This means that for an XS1 running at 400MHz there should be no more than five
threads executing at any one time that USB is being used. For a 500MHz device no
more than 6 threads shall execute at any one time.
regards
Al


User avatar
rp181
Respected Member
Posts: 395
Joined: Tue May 18, 2010 12:25 am

Post by rp181 »

Do i use a logical shift or arithmetic shift (>> or >>>)?
User avatar
Folknology
XCore Legend
Posts: 1274
Joined: Thu Dec 10, 2009 10:20 pm

Post by Folknology »

I would use unsigned with logical shifts (SHR), unless you have a reason for using signed.

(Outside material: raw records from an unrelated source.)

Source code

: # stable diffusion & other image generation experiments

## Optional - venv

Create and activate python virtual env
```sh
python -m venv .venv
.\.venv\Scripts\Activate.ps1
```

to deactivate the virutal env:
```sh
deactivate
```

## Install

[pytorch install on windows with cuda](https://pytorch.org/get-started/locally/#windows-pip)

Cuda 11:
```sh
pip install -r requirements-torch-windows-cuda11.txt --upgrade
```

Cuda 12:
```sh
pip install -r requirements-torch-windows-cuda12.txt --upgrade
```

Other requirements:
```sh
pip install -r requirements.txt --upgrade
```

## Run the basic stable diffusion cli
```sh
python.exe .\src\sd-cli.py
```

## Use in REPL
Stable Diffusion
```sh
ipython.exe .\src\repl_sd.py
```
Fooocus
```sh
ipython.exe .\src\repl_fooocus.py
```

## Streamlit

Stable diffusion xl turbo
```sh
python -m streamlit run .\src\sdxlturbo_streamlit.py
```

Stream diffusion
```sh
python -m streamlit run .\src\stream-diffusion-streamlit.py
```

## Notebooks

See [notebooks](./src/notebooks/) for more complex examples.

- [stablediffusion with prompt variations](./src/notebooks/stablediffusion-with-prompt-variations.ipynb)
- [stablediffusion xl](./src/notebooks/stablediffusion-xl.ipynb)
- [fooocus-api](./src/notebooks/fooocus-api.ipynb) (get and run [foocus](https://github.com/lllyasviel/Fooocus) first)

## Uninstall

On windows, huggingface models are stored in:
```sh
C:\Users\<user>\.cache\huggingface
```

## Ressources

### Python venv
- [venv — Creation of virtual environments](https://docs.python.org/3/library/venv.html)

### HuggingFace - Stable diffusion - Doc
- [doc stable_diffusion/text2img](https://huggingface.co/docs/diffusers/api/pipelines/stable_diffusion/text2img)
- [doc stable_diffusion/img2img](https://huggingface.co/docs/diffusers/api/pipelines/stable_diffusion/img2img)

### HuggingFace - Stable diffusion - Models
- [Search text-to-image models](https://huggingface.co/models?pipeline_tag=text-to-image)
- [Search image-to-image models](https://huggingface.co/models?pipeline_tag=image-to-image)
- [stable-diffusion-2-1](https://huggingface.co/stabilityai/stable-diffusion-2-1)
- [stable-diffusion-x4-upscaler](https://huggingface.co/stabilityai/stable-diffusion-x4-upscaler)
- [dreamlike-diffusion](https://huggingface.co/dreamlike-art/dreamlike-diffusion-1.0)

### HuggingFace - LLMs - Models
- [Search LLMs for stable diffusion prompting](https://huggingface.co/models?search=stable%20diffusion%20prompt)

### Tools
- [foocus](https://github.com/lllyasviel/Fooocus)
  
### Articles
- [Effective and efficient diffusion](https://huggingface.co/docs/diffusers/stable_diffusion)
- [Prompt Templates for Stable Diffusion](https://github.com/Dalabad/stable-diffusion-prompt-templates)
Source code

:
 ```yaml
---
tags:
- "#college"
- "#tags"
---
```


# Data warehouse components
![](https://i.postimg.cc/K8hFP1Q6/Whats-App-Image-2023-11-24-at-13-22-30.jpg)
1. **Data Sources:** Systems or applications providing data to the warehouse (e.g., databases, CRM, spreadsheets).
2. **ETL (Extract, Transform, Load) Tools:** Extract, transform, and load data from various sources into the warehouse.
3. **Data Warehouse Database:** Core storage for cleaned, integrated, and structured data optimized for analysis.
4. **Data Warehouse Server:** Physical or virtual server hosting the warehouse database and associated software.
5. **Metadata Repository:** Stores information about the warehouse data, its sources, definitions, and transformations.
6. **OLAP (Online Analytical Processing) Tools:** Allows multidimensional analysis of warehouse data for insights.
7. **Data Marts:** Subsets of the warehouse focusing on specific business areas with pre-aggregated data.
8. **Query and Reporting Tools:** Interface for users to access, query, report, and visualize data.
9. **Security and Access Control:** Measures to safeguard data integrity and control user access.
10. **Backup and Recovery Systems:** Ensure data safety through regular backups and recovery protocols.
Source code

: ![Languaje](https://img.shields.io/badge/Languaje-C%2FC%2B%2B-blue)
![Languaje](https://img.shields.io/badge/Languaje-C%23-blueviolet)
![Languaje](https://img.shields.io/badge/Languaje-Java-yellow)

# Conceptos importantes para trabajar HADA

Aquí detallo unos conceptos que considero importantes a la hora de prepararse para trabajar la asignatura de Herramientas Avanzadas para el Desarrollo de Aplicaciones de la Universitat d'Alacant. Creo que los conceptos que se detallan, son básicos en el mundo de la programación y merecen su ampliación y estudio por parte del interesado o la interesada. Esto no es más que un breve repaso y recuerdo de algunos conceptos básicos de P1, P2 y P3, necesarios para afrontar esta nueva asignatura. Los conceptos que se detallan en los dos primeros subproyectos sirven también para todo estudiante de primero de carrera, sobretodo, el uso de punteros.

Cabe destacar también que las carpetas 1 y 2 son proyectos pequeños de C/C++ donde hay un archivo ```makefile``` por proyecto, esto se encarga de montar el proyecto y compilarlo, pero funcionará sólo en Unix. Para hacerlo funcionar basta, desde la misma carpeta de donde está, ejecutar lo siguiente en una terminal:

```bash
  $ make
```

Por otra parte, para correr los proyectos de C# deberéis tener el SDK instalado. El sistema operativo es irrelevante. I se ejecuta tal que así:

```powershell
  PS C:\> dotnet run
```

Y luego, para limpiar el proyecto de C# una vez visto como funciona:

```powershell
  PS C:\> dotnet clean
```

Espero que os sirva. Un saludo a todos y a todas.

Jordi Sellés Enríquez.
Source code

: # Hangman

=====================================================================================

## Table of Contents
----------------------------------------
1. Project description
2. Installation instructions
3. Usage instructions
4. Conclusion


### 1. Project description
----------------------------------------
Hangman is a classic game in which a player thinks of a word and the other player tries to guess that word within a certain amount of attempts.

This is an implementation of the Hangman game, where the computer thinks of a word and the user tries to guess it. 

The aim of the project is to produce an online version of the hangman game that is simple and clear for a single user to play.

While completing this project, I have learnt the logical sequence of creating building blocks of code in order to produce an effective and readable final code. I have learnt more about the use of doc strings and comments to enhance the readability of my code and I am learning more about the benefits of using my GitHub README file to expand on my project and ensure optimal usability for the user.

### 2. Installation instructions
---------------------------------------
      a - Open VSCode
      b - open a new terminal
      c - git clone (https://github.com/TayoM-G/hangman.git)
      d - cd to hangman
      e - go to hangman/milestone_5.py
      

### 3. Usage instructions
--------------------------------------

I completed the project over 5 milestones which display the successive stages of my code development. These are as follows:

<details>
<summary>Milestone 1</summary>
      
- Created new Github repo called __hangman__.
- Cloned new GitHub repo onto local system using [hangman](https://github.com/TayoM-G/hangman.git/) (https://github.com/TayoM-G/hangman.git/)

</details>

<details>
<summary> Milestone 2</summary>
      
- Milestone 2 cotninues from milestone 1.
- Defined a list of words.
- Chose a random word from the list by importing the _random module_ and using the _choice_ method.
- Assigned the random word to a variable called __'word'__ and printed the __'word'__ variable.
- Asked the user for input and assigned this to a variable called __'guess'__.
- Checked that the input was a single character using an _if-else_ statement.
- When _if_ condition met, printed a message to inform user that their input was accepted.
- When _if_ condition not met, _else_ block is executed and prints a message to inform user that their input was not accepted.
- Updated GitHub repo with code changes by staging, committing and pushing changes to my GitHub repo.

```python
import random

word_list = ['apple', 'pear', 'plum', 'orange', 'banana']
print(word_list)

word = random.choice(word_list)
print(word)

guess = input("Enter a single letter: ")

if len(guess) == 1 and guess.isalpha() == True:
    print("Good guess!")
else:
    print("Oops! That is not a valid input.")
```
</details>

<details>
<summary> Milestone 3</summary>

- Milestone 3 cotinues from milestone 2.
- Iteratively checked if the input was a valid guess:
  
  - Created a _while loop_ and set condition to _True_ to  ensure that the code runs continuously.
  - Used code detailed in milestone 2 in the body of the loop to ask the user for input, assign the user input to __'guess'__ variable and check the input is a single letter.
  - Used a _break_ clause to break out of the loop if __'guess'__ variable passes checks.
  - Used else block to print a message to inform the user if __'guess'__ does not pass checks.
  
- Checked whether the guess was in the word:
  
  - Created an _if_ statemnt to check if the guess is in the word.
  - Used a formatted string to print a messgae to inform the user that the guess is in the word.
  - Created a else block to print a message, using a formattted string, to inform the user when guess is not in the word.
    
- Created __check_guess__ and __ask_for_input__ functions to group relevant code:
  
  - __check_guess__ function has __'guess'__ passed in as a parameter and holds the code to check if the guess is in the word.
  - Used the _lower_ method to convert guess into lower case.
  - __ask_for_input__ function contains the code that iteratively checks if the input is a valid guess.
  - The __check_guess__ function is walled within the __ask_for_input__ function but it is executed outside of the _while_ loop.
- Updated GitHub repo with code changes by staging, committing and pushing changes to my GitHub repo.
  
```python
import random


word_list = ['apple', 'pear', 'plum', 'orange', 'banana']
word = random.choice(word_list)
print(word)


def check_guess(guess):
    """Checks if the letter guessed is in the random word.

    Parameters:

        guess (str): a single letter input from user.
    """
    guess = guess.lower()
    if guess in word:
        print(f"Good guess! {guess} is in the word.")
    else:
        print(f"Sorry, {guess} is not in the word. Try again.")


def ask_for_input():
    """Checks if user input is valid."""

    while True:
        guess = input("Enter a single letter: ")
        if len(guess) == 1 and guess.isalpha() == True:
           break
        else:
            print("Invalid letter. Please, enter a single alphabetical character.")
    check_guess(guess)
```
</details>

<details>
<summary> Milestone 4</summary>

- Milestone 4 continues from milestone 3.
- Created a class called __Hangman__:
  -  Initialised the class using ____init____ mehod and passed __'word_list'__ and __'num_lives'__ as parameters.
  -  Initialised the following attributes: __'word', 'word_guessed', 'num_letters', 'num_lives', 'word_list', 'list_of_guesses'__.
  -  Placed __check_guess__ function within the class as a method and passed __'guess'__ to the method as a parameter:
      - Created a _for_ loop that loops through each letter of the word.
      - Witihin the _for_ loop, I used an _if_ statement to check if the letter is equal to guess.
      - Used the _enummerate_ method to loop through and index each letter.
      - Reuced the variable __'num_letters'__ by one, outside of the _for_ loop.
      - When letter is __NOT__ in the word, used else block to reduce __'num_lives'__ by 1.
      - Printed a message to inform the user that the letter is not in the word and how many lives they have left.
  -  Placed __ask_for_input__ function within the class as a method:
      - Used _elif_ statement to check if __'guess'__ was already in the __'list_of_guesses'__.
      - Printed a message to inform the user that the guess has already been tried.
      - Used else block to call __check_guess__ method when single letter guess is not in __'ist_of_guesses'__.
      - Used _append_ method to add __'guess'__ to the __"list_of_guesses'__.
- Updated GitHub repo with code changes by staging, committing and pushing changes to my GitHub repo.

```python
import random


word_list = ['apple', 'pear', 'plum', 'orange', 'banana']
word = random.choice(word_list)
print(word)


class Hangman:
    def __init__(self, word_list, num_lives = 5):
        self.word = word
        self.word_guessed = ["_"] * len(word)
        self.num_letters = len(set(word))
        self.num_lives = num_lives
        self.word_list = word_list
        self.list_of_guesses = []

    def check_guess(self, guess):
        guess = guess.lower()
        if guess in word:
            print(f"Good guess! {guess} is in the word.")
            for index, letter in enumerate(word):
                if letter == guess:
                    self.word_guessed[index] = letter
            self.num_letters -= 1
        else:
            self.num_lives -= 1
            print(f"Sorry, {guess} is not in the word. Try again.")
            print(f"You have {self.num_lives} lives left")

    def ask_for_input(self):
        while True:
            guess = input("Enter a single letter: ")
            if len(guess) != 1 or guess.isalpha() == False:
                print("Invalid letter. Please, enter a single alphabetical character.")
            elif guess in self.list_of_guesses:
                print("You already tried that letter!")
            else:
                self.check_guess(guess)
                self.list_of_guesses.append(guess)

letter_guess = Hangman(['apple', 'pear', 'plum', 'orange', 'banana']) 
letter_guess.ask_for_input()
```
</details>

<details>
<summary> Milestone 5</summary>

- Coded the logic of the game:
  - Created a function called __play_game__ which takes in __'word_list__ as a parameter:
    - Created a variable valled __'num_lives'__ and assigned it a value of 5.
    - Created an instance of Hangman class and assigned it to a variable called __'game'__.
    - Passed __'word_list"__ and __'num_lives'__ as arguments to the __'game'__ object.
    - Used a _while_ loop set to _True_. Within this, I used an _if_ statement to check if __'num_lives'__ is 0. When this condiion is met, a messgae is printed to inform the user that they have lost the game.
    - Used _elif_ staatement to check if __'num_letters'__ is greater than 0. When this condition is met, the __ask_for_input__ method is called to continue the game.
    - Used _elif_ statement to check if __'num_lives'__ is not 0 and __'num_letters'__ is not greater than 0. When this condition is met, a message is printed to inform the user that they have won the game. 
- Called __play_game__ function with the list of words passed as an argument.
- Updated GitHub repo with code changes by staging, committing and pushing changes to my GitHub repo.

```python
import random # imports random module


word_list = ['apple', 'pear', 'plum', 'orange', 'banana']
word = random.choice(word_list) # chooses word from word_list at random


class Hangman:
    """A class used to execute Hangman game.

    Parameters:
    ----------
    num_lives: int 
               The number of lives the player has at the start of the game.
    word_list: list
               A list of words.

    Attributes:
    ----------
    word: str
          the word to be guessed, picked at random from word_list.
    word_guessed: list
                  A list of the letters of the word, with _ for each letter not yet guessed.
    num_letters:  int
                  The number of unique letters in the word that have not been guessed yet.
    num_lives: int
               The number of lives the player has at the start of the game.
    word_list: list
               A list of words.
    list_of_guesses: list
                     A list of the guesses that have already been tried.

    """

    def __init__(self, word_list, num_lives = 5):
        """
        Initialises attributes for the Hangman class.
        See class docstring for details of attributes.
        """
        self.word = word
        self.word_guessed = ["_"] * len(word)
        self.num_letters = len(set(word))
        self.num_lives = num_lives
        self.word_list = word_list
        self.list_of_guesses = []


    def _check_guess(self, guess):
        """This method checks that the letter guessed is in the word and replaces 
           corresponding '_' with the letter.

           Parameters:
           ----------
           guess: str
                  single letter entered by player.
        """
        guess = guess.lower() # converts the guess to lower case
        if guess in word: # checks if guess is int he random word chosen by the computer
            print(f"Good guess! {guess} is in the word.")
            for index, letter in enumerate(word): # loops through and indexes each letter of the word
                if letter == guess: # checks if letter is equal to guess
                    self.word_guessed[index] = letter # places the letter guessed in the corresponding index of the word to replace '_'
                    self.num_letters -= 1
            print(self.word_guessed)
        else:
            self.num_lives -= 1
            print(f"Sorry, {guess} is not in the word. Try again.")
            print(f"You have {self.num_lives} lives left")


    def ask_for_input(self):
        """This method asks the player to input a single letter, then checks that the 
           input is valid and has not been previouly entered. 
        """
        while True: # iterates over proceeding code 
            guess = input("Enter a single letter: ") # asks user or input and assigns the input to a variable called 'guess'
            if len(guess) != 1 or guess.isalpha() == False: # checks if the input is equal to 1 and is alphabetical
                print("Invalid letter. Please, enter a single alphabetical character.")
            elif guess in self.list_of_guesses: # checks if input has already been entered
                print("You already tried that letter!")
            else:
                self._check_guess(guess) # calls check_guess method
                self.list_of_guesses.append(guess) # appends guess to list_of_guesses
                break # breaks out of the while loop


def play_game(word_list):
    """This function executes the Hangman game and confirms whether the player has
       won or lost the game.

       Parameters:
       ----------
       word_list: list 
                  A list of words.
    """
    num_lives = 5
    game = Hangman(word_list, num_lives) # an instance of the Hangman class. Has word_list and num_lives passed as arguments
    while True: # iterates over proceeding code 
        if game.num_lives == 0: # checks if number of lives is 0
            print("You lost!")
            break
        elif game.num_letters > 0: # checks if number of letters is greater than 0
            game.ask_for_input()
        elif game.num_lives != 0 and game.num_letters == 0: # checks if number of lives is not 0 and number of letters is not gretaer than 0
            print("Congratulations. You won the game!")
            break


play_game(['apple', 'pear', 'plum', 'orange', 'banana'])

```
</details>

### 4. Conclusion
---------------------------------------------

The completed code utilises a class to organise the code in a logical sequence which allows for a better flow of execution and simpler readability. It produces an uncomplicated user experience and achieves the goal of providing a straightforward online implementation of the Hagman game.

Your next problem might be not having enough registers!

regards
Al
User avatar
rp181
Respected Member
Posts: 395
Joined: Tue May 18, 2010 12:25 am

Post by rp181 »

What do you mean not enough registers? All of this low level stuff is new to me.
User avatar
Folknology
XCore Legend
Posts: 1274
Joined: Thu Dec 10, 2009 10:20 pm

Post by Folknology »

Well normally you would accumulate and shift directly in registers without memory access, but given the number of accumulators you need per thread that isn't directly possible. so basically you have to compromise on the ideal somewhat, either by multiplexing the pixels in blocks or by using memory rather than registers for accumulators.

To be honest ASM is my forte, segher is the man for that, or one of the Xmos folk perhaps. You could try putting it together in XC and running it through the timing analysers to see how fast it can be optimised and perhaps go from there, moving to ASM as you need to.

regards
Al
User avatar
rp181
Respected Member
Posts: 395
Joined: Tue May 18, 2010 12:25 am

Post by rp181 »

Is register access a ASM only thing? I don't see why so many registers would be needed. As it stands now, it would only be averaging 1 set of 4 points at a time, at the same time of collection. Processing is what occurs in parallel, and as far as I can see, it is simply doing (a-b)/(a+b) on a bunch of data. These threads never see the un-normalized data.

The code is slowly coming out :)
User avatar
Folknology
XCore Legend
Posts: 1274
Joined: Thu Dec 10, 2009 10:20 pm

Post by Folknology »

Sorry I am not privy to your exact applications operation and can't therefore understand the exact sampling requirements, but let me take a general example to explain my point (which may or may not be relevant):

Say I had 16 pixel values to sample and average, I would normally instruct the multiplexer to give them to me in order starting at pixel 0 then 1,2,3.. until F. This inputting of data would then cycle, to average these I would need to keep 16 accumulators to do the averaging. This would also give me even sampling across the array of pixels.

But maybe (in you app) you are expecting to sample each pixel 4 times before moving to the next pixel, thus the data you receive would be {0.0,0.1,0.2,0.3},{1.0,1.1,1.2,1.3}...{F.0,F.1,F.2,F.3}. Then you only need a single accumulator because you are averaging each pixel before moving onto the next. This gives a somewhat more lumpy sample across the pixel array because you are no longer averaging across the entire array over time (but this might be ok if this is your app aim).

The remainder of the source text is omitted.